Figure 2: Initial database, representation of field_1; (top) training set, (bottom) testing set. We notice a variety of shape and meshes sizes, as well as fields magnitudes
If we inspect the current working directory, it contains only the configuration.yaml file and the present notebook:
import os
os.listdir()
['configuration.yaml', 'notebook.ipynb']
2. Preprocess database¶
The following pre_process function morphs the meshes $\mathcal{M}^i$ of all samples onto the common mesh $\overline{\mathcal{M}}_c$ of the reference shape $\overline{\Omega}$ and computes finite element interpolations on it. The morphing algorithm is chosen following the configuration morphing\algo from the configuration.yaml file, with provided options.
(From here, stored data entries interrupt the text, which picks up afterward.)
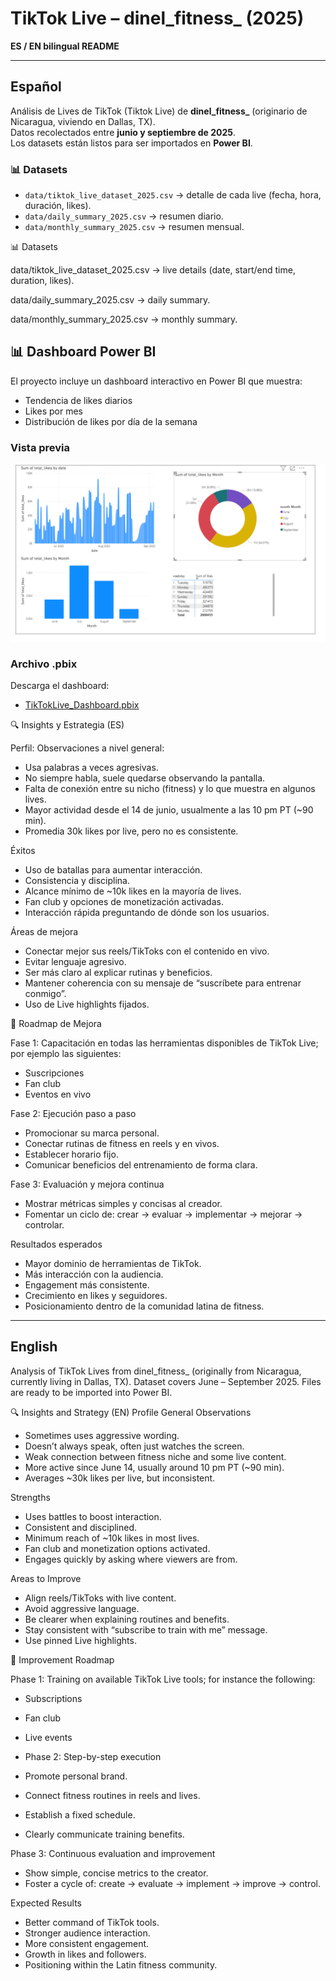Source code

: # TikTok Live – dinel_fitness_ (2025)

**ES / EN bilingual README**

---

## Español

Análisis de Lives de TikTok (Tiktok Live) de **dinel_fitness_** (originario de Nicaragua, viviendo en Dallas, TX).  
Datos recolectados entre **junio y septiembre de 2025**.  
Los datasets están listos para ser importados en **Power BI**.

### 📊 Datasets
- `data/tiktok_live_dataset_2025.csv` → detalle de cada live (fecha, hora, duración, likes).  
- `data/daily_summary_2025.csv` → resumen diario.  
- `data/monthly_summary_2025.csv` → resumen mensual.  

📊 Datasets

data/tiktok_live_dataset_2025.csv → live details (date, start/end time, duration, likes).

data/daily_summary_2025.csv → daily summary.

data/monthly_summary_2025.csv → monthly summary.

## 📊 Dashboard Power BI

El proyecto incluye un dashboard interactivo en Power BI que muestra:

- Tendencia de likes diarios
- Likes por mes
- Distribución de likes por día de la semana

### Vista previa
![Dashboard Power BI](Final%20Dashboard%20Tiktoklive.png)

### Archivo .pbix
Descarga el dashboard:
- [TikTokLive_Dashboard.pbix](TikTokLive_Dashboard.pbix)

🔍 Insights y Estrategia (ES)

Perfil:
Observaciones a nivel general:

- Usa palabras a veces agresivas.
- No siempre habla, suele quedarse observando la pantalla.
- Falta de conexión entre su nicho (fitness) y lo que muestra en algunos lives.
- Mayor actividad desde el 14 de junio, usualmente a las 10 pm PT (~90 min).
- Promedia 30k likes por live, pero no es consistente.

Éxitos
- Uso de batallas para aumentar interacción.
- Consistencia y disciplina.
- Alcance mínimo de ~10k likes en la mayoría de lives.
- Fan club y opciones de monetización activadas.
- Interacción rápida preguntando de dónde son los usuarios.

Áreas de mejora

- Conectar mejor sus reels/TikToks con el contenido en vivo.
- Evitar lenguaje agresivo.
- Ser más claro al explicar rutinas y beneficios.
- Mantener coherencia con su mensaje de “suscríbete para entrenar conmigo”.
- Uso de Live highlights fijados.

🚀 Roadmap de Mejora

Fase 1: Capacitación en todas las herramientas disponibles de TikTok Live; por ejemplo las siguientes:
- Suscripciones
- Fan club
- Eventos en vivo

Fase 2: Ejecución paso a paso
- Promocionar su marca personal.
- Conectar rutinas de fitness en reels y en vivos.
- Establecer horario fijo.
- Comunicar beneficios del entrenamiento de forma clara.

Fase 3: Evaluación y mejora continua
- Mostrar métricas simples y concisas al creador.
- Fomentar un ciclo de: crear → evaluar → implementar → mejorar → controlar.

Resultados esperados

- Mayor dominio de herramientas de TikTok.
- Más interacción con la audiencia.
- Engagement más consistente.
- Crecimiento en likes y seguidores.
- Posicionamiento dentro de la comunidad latina de fitness.


----------------------------------------------------------------------------------------------------------------------------------------


## English

Analysis of TikTok Lives from dinel_fitness_ (originally from Nicaragua, currently living in Dallas, TX).
Dataset covers June – September 2025.
Files are ready to be imported into Power BI.


🔍 Insights and Strategy (EN)
Profile
General Observations
- Sometimes uses aggressive wording.
- Doesn’t always speak, often just watches the screen.
- Weak connection between fitness niche and some live content.
- More active since June 14, usually around 10 pm PT (~90 min).
- Averages ~30k likes per live, but inconsistent.

Strengths
- Uses battles to boost interaction.
- Consistent and disciplined.
- Minimum reach of ~10k likes in most lives.
- Fan club and monetization options activated.
- Engages quickly by asking where viewers are from.

Areas to Improve
- Align reels/TikToks with live content.
- Avoid aggressive language.
- Be clearer when explaining routines and benefits.
- Stay consistent with “subscribe to train with me” message.
- Use pinned Live highlights.

🚀 Improvement Roadmap

Phase 1: Training on available TikTok Live tools; for instance the following: 
- Subscriptions
- Fan club
- Live events

- Phase 2: Step-by-step execution
- Promote personal brand.
- Connect fitness routines in reels and lives.
- Establish a fixed schedule.
- Clearly communicate training benefits.

Phase 3: Continuous evaluation and improvement
- Show simple, concise metrics to the creator.
- Foster a cycle of: create → evaluate → implement → improve → control.

Expected Results

- Better command of TikTok tools.
- Stronger audience interaction.
- More consistent engagement.
- Growth in likes and followers.
- Positioning within the Latin fitness community.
The folder data is created and populated with three folders (see Figure 1):
FEInterpolationOperators: precomputation of finite element interpolation operators between each sample mesh and the common mesh of the reference shape, both direct and inverse,SimpleTest_morphed: dataset with morphed meshes $\overline{\mathcal{M}}^i$ and transported fields $\overline{\mathcal{Z}}^i_{\ell}$ and $\overline{\mathcal{U}}^i_k$ (see Figure 3),SimpleTest_morphed_and_projected: dataset all fields $\widetilde{\mathbf{Z}}^i_{\ell}$ and $\widetilde{\mathbf{U}}^i_k$ interpolated onto the common mesh $\overline{\mathcal{M}}_c$ (see Figure 4).
from mmgp.preprocessing import pre_process
pre_process(configuration)
os.listdir("data")
Kokkos::OpenMP::initialize WARNING: OMP_PROC_BIND environment variable not set
In general, for best performance with OpenMP 4.0 or better set OMP_PROC_BIND=spread and OMP_PLACES=threads
For best performance with OpenMP 3.1 set OMP_PROC_BIND=true
For unit testing set OMP_PROC_BIND=false
['FEInterpolationOperators',
'SimpleTest_morphed_and_projected',
'SimpleTest_morphed']
Figure 3: Morphed database, representation of field_1; (top) training set, (bottom) testing set. The meshes $\mathcal{M}^i$ have been morphed, and the fields transported. The morphed meshes $\overline{\mathcal{M}}^i$ are discretization of the same reference shape (the unit disk $\overline{\Omega}$), but are still different
Figure 4: Morphed and interpolated database, representation of field_1; (top) training set, (bottom) testing set. The fields have been interpolated onto the common mesh $\overline{\mathcal{M}}_c$ of the reference shape $\overline{\Omega}$
3. Train¶
The following train function trains the Gaussian process regressor using data from the training set. The GP algorithm is chosen following the configuration regression\algo from the configuration.yaml file, with provided options. The inputs and outputs of the GP are taken from the problem_definition of the init PLAID object. The dimensionality of the fields input and output interpolated on the common mesh $\overline{\mathcal{M}}c$, respectivement $\widetilde{\mathbf{Z}}^i{\ell}$ and $\widetilde{\mathbf{U}}^i_k$, is reduced in this stage to obtain $\widehat{\mathbf{Z}}_{\ell}$ and $\widehat{\mathbf{U}}^i_k$, following the configurations dimensionality_reduction\algo from the configuration.yaml (see Figure 1).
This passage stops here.